WHAT THE TASK ASKS: Copy each line below in which the word "terminates" occurs.

Segment Start: DATASET CONTENT

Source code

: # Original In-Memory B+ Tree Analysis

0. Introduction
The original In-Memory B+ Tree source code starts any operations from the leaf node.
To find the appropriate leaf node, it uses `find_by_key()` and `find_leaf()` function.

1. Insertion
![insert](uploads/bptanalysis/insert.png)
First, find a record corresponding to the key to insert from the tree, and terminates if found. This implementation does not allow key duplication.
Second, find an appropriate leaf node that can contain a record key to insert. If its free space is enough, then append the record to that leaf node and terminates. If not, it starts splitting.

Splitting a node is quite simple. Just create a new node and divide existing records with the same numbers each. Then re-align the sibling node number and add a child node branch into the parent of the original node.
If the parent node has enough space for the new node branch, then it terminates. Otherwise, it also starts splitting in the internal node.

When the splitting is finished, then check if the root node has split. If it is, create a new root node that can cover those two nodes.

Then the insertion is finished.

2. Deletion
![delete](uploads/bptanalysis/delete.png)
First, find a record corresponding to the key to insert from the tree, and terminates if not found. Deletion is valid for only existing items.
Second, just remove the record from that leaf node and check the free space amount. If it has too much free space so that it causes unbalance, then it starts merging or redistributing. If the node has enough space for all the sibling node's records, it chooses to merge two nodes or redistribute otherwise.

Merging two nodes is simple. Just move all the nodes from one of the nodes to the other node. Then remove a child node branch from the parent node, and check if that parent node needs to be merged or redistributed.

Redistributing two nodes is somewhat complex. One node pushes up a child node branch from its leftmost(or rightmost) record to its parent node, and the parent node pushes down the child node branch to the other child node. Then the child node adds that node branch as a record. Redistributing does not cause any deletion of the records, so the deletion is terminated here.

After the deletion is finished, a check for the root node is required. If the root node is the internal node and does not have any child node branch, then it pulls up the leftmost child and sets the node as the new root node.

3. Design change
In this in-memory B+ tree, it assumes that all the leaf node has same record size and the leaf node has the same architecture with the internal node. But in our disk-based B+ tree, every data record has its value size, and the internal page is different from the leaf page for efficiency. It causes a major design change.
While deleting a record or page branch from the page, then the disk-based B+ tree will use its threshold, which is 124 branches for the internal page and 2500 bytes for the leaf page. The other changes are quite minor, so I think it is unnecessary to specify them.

Segment End: DATASET CONTENT

ANSWER TO THE PROBLEM:
First, find a record corresponding to the key to insert from the tree, and terminates if found. This implementation does not allow key duplication.
Second, find an appropriate leaf node that can contain a record key to insert. If its free space is enough, then append the record to that leaf node and terminates. If not, it starts splitting.
If the parent node has enough space for the new node branch, then it terminates. Otherwise, it also starts splitting in the internal node.
First, find a record corresponding to the key to insert from the tree, and terminates if not found. Deletion is valid for only existing items.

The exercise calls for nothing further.